> **WHAT YOU WILL DO**: Copy the first line of the material below and every later line through the line containing "<summary>11 ~ 20</summary>", without any other output.

> **RECORDS FOR THE TASK**:
*** Begin section ***
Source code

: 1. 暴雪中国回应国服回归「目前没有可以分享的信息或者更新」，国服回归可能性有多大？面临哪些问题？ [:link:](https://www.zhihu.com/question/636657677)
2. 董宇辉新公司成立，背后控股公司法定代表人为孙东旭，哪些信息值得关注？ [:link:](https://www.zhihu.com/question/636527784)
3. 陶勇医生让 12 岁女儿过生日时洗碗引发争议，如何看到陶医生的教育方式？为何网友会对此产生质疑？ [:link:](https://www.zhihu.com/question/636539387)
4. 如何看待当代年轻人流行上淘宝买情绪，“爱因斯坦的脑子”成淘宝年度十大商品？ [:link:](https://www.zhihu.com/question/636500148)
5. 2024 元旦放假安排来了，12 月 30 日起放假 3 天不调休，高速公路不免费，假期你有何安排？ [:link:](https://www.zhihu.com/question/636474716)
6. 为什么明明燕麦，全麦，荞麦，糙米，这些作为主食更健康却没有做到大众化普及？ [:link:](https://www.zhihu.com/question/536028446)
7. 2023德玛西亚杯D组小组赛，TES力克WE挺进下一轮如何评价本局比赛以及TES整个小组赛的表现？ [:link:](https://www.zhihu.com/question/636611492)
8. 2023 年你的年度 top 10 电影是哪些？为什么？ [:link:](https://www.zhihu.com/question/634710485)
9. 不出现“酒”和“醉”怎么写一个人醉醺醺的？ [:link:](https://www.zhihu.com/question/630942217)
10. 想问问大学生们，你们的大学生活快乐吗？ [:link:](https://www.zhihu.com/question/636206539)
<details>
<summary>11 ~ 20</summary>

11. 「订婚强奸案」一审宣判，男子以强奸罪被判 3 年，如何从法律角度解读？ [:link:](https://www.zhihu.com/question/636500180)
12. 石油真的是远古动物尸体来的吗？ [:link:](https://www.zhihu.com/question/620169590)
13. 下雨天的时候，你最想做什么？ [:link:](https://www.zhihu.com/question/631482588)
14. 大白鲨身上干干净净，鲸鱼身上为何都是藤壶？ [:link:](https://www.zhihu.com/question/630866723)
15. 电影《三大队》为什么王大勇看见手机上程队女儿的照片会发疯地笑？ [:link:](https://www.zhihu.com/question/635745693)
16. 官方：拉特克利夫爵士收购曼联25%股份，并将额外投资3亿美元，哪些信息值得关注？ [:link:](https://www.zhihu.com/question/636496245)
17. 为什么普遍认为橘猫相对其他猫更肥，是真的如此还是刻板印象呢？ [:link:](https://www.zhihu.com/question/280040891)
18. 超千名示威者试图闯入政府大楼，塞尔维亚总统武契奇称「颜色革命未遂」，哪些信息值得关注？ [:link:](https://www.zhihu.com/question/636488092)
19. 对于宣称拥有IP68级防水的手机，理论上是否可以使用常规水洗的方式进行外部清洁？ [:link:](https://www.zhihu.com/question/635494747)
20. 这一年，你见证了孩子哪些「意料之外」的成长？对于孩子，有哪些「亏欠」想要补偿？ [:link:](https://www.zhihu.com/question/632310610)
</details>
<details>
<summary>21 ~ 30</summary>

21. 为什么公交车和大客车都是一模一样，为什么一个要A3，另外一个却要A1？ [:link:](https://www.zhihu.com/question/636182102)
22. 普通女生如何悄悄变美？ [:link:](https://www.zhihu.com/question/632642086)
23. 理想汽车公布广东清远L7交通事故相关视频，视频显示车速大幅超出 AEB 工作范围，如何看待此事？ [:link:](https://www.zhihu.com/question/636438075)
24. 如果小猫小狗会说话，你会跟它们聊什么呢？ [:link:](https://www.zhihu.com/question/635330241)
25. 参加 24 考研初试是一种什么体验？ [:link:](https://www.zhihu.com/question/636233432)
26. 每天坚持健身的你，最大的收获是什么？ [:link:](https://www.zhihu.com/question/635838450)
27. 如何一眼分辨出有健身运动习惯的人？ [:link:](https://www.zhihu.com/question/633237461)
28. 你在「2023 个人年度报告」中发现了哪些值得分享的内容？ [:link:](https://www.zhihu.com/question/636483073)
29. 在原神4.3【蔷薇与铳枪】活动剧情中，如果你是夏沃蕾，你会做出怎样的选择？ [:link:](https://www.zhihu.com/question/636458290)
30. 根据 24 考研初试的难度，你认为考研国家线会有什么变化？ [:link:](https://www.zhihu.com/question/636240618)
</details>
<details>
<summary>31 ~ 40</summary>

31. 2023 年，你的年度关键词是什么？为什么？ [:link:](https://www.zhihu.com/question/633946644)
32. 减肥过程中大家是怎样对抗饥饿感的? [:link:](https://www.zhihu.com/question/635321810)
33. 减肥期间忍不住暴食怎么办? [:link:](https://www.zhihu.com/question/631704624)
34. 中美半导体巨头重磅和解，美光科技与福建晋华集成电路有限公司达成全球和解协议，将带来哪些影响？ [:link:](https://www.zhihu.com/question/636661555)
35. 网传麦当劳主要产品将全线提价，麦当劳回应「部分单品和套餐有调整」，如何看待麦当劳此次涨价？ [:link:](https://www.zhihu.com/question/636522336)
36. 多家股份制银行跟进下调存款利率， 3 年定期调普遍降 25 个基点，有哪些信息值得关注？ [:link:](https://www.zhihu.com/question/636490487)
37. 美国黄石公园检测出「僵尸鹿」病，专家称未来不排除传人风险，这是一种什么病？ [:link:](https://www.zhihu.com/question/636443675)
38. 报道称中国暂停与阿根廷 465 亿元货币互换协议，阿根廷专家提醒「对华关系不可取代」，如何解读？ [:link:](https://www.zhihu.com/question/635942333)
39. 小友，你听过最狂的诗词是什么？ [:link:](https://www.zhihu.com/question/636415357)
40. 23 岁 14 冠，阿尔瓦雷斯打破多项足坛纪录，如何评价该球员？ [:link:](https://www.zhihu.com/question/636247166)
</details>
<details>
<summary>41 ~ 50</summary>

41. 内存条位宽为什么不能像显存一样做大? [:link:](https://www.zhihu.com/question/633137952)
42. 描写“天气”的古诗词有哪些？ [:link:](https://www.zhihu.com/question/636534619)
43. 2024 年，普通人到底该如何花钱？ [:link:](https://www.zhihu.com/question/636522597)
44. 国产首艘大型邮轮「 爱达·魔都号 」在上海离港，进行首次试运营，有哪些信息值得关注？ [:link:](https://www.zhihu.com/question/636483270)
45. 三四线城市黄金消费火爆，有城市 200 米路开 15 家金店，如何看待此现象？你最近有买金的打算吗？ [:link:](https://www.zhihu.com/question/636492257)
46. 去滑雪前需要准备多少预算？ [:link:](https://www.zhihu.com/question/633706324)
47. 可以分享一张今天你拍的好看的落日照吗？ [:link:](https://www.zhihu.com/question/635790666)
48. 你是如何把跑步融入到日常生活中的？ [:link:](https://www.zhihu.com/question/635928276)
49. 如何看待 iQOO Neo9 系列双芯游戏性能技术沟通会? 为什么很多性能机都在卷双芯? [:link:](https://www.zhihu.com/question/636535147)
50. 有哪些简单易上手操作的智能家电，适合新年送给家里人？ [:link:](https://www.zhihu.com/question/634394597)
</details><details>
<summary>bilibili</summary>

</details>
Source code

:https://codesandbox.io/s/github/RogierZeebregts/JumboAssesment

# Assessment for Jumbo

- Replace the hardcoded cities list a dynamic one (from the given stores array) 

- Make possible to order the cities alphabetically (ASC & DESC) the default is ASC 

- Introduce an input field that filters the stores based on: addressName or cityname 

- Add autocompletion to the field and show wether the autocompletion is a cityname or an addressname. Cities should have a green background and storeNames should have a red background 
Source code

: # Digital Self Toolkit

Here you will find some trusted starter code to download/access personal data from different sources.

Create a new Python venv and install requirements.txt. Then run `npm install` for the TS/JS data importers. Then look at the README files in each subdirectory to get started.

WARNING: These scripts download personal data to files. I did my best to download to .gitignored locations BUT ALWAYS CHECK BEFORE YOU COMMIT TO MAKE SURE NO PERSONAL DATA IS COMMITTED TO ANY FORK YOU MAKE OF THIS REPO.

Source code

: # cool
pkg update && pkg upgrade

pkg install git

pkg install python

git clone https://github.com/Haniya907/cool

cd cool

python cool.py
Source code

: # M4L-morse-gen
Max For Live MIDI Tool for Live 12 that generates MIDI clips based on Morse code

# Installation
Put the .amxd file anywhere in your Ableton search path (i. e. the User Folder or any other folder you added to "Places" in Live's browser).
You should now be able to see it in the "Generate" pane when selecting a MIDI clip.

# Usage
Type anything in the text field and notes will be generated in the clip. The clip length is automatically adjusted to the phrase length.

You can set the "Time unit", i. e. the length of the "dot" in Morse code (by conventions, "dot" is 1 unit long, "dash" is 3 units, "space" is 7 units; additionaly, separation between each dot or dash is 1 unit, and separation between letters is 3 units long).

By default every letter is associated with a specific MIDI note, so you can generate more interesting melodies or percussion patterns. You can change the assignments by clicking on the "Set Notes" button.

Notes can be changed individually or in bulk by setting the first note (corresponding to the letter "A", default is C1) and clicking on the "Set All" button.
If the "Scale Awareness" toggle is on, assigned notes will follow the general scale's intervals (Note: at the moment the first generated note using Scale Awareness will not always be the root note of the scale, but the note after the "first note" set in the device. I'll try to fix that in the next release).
*** End section ***
> **ANSWER BOX**:
Source code

: 1. 暴雪中国回应国服回归「目前没有可以分享的信息或者更新」，国服回归可能性有多大？面临哪些问题？ [:link:](https://www.zhihu.com/question/636657677)
2. 董宇辉新公司成立，背后控股公司法定代表人为孙东旭，哪些信息值得关注？ [:link:](https://www.zhihu.com/question/636527784)
3. 陶勇医生让 12 岁女儿过生日时洗碗引发争议，如何看到陶医生的教育方式？为何网友会对此产生质疑？ [:link:](https://www.zhihu.com/question/636539387)
4. 如何看待当代年轻人流行上淘宝买情绪，“爱因斯坦的脑子”成淘宝年度十大商品？ [:link:](https://www.zhihu.com/question/636500148)
5. 2024 元旦放假安排来了，12 月 30 日起放假 3 天不调休，高速公路不免费，假期你有何安排？ [:link:](https://www.zhihu.com/question/636474716)
6. 为什么明明燕麦，全麦，荞麦，糙米，这些作为主食更健康却没有做到大众化普及？ [:link:](https://www.zhihu.com/question/536028446)
7. 2023德玛西亚杯D组小组赛，TES力克WE挺进下一轮如何评价本局比赛以及TES整个小组赛的表现？ [:link:](https://www.zhihu.com/question/636611492)
8. 2023 年你的年度 top 10 电影是哪些？为什么？ [:link:](https://www.zhihu.com/question/634710485)
9. 不出现“酒”和“醉”怎么写一个人醉醺醺的？ [:link:](https://www.zhihu.com/question/630942217)
10. 想问问大学生们，你们的大学生活快乐吗？ [:link:](https://www.zhihu.com/question/636206539)
<details>
<summary>11 ~ 20</summary>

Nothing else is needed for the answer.